Monday, November 11, 2019

Gordon's Pumpkin Soup

I have mixed feelings about pumpkins. Sure, I love to see a fellowship of orange gourds gathered around my doorstep in the fall, and come the end of October, nothing makes me happier than to slice one up, scoop out the guts, carve a dashing grin, and light up a jack-o'lantern's spooky face for my neighborhood trick-or-treaters.

I love to look at pumpkins. But sadly, I have never enjoyed eating them. 

Cookies
Breads
Lattes
Muffins
Even pumpkin pie

I totally understand pumpkin's appeal and the cozy, spicy vibes that pumpkin-flavored goodies invoke.

I just don't like how pumpkin treats taste. Too rich, too heavy, too much for me. 

Still, I feel a little sad that I'm missing out on the pumpkin bandwagon. So for many years, I've tried to keep an open mind, and an eye out for some kind of pumpkin delicacy that works for me.


It was a few weeks back when my daughters and I were wandering around an autumn market that my third-born pointed out this display to me. "We should try that recipe for pumpkin soup," she suggested, and I was on board in a hot minute. 

We chose one of these Winter Luxury pumpkins, took a shot of the chalkboard, and set our sights on what I hoped would be the perfect dinner for a fall winter night. 

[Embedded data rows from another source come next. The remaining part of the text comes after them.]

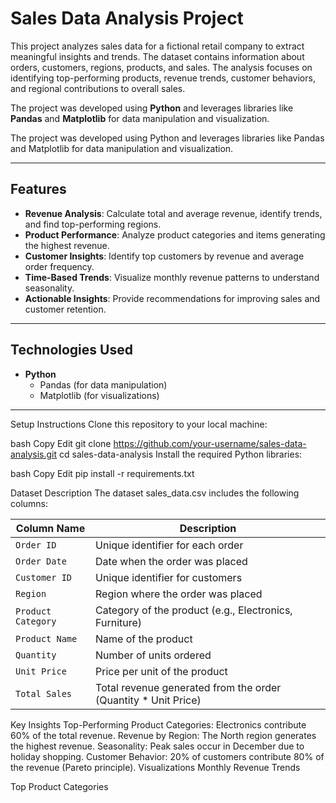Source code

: # **Sales Data Analysis Project**

This project analyzes sales data for a fictional retail company to extract meaningful insights and trends. The dataset
contains information about orders, customers, regions, products, and sales. The analysis focuses on identifying
top-performing products, revenue trends, customer behaviors, and regional contributions to overall sales.

The project was developed using **Python** and leverages libraries like **Pandas** and **Matplotlib** for data
manipulation and visualization.

The project was developed using Python and leverages libraries like Pandas and Matplotlib for data manipulation and
visualization.

---

## **Features**

- **Revenue Analysis**: Calculate total and average revenue, identify trends, and find top-performing regions.
- **Product Performance**: Analyze product categories and items generating the highest revenue.
- **Customer Insights**: Identify top customers by revenue and average order frequency.
- **Time-Based Trends**: Visualize monthly revenue patterns to understand seasonality.
- **Actionable Insights**: Provide recommendations for improving sales and customer retention.

---

## **Technologies Used**

- **Python**
    - Pandas (for data manipulation)
    - Matplotlib (for visualizations)

---

Setup Instructions
Clone this repository to your local machine:

bash
Copy
Edit
git clone https://github.com/your-username/sales-data-analysis.git
cd sales-data-analysis
Install the required Python libraries:

bash
Copy
Edit
pip install -r requirements.txt

Dataset Description
The dataset sales_data.csv includes the following columns:

| **Column Name**    | **Description**                                                |
|--------------------|----------------------------------------------------------------|
| `Order ID`         | Unique identifier for each order                               |
| `Order Date`       | Date when the order was placed                                 |
| `Customer ID`      | Unique identifier for customers                                |
| `Region`           | Region where the order was placed                              |
| `Product Category` | Category of the product (e.g., Electronics, Furniture)         |
| `Product Name`     | Name of the product                                            |
| `Quantity`         | Number of units ordered                                        |
| `Unit Price`       | Price per unit of the product                                  |
| `Total Sales`      | Total revenue generated from the order (Quantity * Unit Price) |

Key Insights
Top-Performing Product Categories: Electronics contribute 60% of the total revenue.
Revenue by Region: The North region generates the highest revenue.
Seasonality: Peak sales occur in December due to holiday shopping.
Customer Behavior: 20% of customers contribute 80% of the revenue (Pareto principle).
Visualizations
Monthly Revenue Trends

Top Product Categories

Much to my surprise, I loved this soup. It does not beat me over the head with its pumpkin-ness. The flavor is soft and gentle, due I suppose to this particular species of pumpkin. The Winter Luxury has turned me into a pumpkin soup lover and that, my friends, is no small feat. 

Here, in an every so slightly revised form, is Gordon Skagit Farm's surefire recipe for a delicate and delightful pumpkin soup that even I adore:

Ingredients:

4 cups oven roasted Winter Luxury pumpkin
olive oil for drizzling
salt and pepper

1 sweet onion
1 T butter
1/2 t sugar

2 cups beer
2 cups vegetable stock
1 1/2 cup water

2 cups heavy cream
2 cups shredded cheddar cheese 

Directions:


1. Chop the pumpkin into 4-6 similar-sized chunks, remove pulp and seeds. Place in a cast iron skillet, season with olive oil, salt and pepper. Pop into a 420 degree oven for a half hour until the pumpkin is soft and golden.


Yeah. Just like that. 



2. While the pumpkin is cooking, start the onion, butter, and sugar in a pot. Keep the heat low and stir often in order to caramelize the onions, which takes at least 20 minutes. The trick is not to brown the onions but to cook them so slowly so that they soften rather than crisp.


3. When the onions are soft and just starting to brown, add the beer, vegetable stock and water. I would like to tell you that I used a rich, hearty German beer such as the chalkboard recipe recommends. But the truth is that I did not. I used two Coronas because that's what I found in my fridge, and I have zero complaints. 


Scrape the cooked pumpkin from the rinds and toss the chunks into the pot. Bring to a boil, then turn down the heat to medium low and simmer for 30 minutes. 

4. Use an immersion blender to smooth the soup. Revel in its gorgeous velvety texture. Add the cream and cheddar cheese and just heat through.


5. Serve with a dollop of sour cream and plenty more black pepper.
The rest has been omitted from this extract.